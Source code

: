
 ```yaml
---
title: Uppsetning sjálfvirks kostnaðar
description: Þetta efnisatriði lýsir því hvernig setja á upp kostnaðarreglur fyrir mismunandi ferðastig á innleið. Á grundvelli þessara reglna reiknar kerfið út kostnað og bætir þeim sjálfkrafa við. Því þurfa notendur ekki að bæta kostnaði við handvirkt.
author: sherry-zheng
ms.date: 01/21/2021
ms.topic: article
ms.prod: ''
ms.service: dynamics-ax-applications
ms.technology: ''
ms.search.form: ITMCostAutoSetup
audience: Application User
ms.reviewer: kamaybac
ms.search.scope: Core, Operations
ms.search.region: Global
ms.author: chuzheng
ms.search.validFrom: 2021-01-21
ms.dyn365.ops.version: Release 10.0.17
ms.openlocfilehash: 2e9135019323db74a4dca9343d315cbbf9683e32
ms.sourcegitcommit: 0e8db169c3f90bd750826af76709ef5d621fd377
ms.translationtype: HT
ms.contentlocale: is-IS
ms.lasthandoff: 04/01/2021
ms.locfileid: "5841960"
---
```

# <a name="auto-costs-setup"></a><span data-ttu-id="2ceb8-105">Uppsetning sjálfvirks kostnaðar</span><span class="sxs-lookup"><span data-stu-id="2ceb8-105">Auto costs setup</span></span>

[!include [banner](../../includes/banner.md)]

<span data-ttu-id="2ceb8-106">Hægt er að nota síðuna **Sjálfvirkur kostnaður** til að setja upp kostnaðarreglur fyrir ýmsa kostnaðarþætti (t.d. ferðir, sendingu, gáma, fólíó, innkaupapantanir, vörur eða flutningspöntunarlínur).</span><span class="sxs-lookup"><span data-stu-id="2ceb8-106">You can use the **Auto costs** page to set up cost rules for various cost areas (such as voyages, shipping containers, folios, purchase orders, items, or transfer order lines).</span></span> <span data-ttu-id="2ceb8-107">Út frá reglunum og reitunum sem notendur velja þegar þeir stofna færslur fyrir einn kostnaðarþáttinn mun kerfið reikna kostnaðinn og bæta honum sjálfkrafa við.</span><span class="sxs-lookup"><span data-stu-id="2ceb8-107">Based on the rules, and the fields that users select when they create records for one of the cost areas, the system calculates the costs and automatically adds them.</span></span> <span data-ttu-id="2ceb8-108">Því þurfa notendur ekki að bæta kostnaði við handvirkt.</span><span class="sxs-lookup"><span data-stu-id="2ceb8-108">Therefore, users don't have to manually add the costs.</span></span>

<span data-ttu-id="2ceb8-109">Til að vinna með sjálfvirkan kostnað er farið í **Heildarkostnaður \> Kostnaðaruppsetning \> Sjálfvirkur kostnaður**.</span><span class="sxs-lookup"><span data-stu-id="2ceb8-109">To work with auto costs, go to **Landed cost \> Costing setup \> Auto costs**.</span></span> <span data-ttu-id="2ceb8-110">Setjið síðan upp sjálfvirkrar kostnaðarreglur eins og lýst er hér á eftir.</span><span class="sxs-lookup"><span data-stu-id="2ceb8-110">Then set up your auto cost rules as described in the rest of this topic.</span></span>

_ _ _ _

**Task details**
Nothing but the lines from the one containing "add the costs.</span></span>" through the final line of the data above is to be reproduced, each exactly as written.

**Solution to this task**
<span data-ttu-id="2ceb8-106">Hægt er að nota síðuna **Sjálfvirkur kostnaður** til að setja upp kostnaðarreglur fyrir ýmsa kostnaðarþætti (t.d. ferðir, sendingu, gáma, fólíó, innkaupapantanir, vörur eða flutningspöntunarlínur).</span><span class="sxs-lookup"><span data-stu-id="2ceb8-106">You can use the **Auto costs** page to set up cost rules for various cost areas (such as voyages, shipping containers, folios, purchase orders, items, or transfer order lines).</span></span> <span data-ttu-id="2ceb8-107">Út frá reglunum og reitunum sem notendur velja þegar þeir stofna færslur fyrir einn kostnaðarþáttinn mun kerfið reikna kostnaðinn og bæta honum sjálfkrafa við.</span><span class="sxs-lookup"><span data-stu-id="2ceb8-107">Based on the rules, and the fields that users select when they create records for one of the cost areas, the system calculates the costs and automatically adds them.</span></span> <span data-ttu-id="2ceb8-108">Því þurfa notendur ekki að bæta kostnaði við handvirkt.</span><span class="sxs-lookup"><span data-stu-id="2ceb8-108">Therefore, users don't have to manually add the costs.</span></span>

<span data-ttu-id="2ceb8-109">Til að vinna með sjálfvirkan kostnað er farið í **Heildarkostnaður \> Kostnaðaruppsetning \> Sjálfvirkur kostnaður**.</span><span class="sxs-lookup"><span data-stu-id="2ceb8-109">To work with auto costs, go to **Landed cost \> Costing setup \> Auto costs**.</span></span> <span data-ttu-id="2ceb8-110">Setjið síðan upp sjálfvirkrar kostnaðarreglur eins og lýst er hér á eftir.</span><span class="sxs-lookup"><span data-stu-id="2ceb8-110">Then set up your auto cost rules as described in the rest of this topic.</span></span>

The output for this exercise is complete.